これは良かった。東野圭吾作品でベスト3に入る感動作だった。親に捨てられ積年の恨みを抱き続けた宮本。どんな仕事も長続きしないダメな宮本はあるとき未来からやってきた「トキオ」とともに、蒸発した彼女を探しに大阪に行くのだが、そこで自身と関係ない犯罪に巻き込まれる。その事件と宮本の出生の秘密が折り重なって進んでいく展開はスピード感満点で引き込まれる。究極の「親の心、子知らず」物語であり、時空を超えたSFストーリーでもあり、ある事件の終盤の展開はなんだか漫画チックだが、面白いから仕方ない。重松清の暖かさと荻原浩の面白さを足したような小説だと思う。

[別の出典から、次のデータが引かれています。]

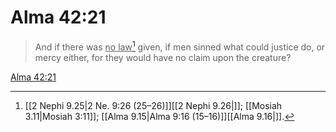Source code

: # Alma 42:21

> And if there was <u>no law</u>[^a] given, if men sinned what could justice do, or mercy either, for they would have no claim upon the creature?

[Alma 42:21](https://www.churchofjesuschrist.org/study/scriptures/bofm/alma/42?lang=eng&id=p21#p21)


[^a]: [[2 Nephi 9.25|2 Ne. 9:26 (25–26)]][[2 Nephi 9.26|]]; [[Mosiah 3.11|Mosiah 3:11]]; [[Alma 9.15|Alma 9:16 (15–16)]][[Alma 9.16|]].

好きな人が生きていると確信できれば、死の直前まで夢を見られるってことなんだよ。あんたのお父さんにとってお母さんは未来だったんだ。人間はどんな時でも未来を感じられるんだよ。どんなに短い人生でも、たとえほんの一瞬であっても、生きているという実感さえあれば未来はあるんだよ。あんたに言っておく。明日だけが未来じゃないんだ。それは心の中にある。それさえあれば人は幸せになる。・・・」
「あんたのせいじゃないよ」もう一度いった。「いろいろあったけど、あんたのせいじゃねえよ。俺の人生だから、俺が落とし前つけなきゃならねえ。もうあんたのせいにはしない。それが言いたかった。ええと、それからもう一つ。俺を生んでくれたこと、感謝するよ。ありがとうな」
明日だけが未来じゃない――その声は宮本の記憶の奥で、今も響き続けている。